| Your assignment |
Return the lines below that contain "ownKeys".

| Data provided |
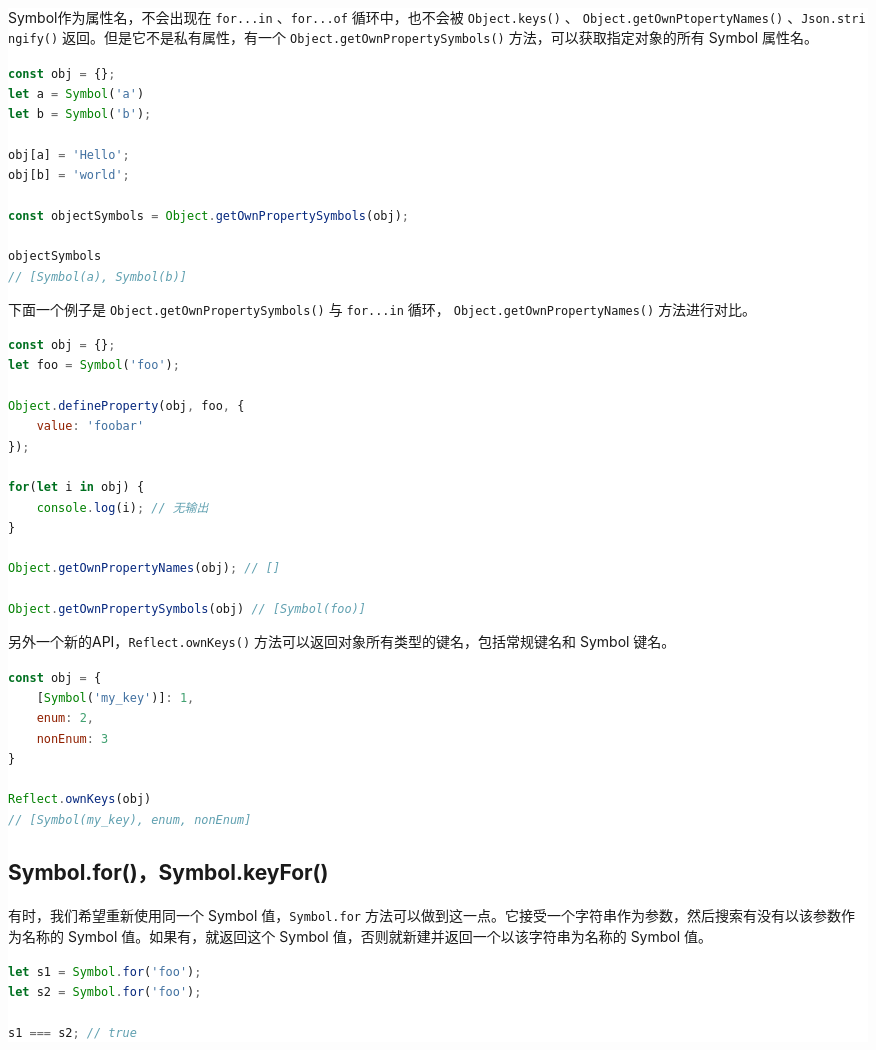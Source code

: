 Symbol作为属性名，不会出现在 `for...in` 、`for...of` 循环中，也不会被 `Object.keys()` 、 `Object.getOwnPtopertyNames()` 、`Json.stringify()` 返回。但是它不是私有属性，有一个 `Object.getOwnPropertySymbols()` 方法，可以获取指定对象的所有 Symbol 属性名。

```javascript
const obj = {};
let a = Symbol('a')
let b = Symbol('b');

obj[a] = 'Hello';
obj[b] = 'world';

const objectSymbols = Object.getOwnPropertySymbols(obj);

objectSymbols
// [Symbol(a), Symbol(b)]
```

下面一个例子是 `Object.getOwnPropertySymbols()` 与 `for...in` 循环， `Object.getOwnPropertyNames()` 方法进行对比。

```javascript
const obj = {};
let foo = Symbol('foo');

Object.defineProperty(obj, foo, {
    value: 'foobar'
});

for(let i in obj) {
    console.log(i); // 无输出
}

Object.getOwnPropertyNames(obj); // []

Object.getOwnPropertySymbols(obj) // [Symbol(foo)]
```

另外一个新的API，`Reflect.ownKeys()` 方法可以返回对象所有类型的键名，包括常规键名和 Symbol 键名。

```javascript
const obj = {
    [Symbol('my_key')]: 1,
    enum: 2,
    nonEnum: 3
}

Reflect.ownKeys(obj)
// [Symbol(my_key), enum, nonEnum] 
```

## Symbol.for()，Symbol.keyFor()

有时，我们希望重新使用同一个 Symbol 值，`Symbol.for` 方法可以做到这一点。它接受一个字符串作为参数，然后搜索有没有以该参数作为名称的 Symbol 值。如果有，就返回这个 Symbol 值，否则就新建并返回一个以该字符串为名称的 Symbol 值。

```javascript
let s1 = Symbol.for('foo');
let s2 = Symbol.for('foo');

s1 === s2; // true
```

| Exercise solution |
另外一个新的API，`Reflect.ownKeys()` 方法可以返回对象所有类型的键名，包括常规键名和 Symbol 键名。
Reflect.ownKeys(obj)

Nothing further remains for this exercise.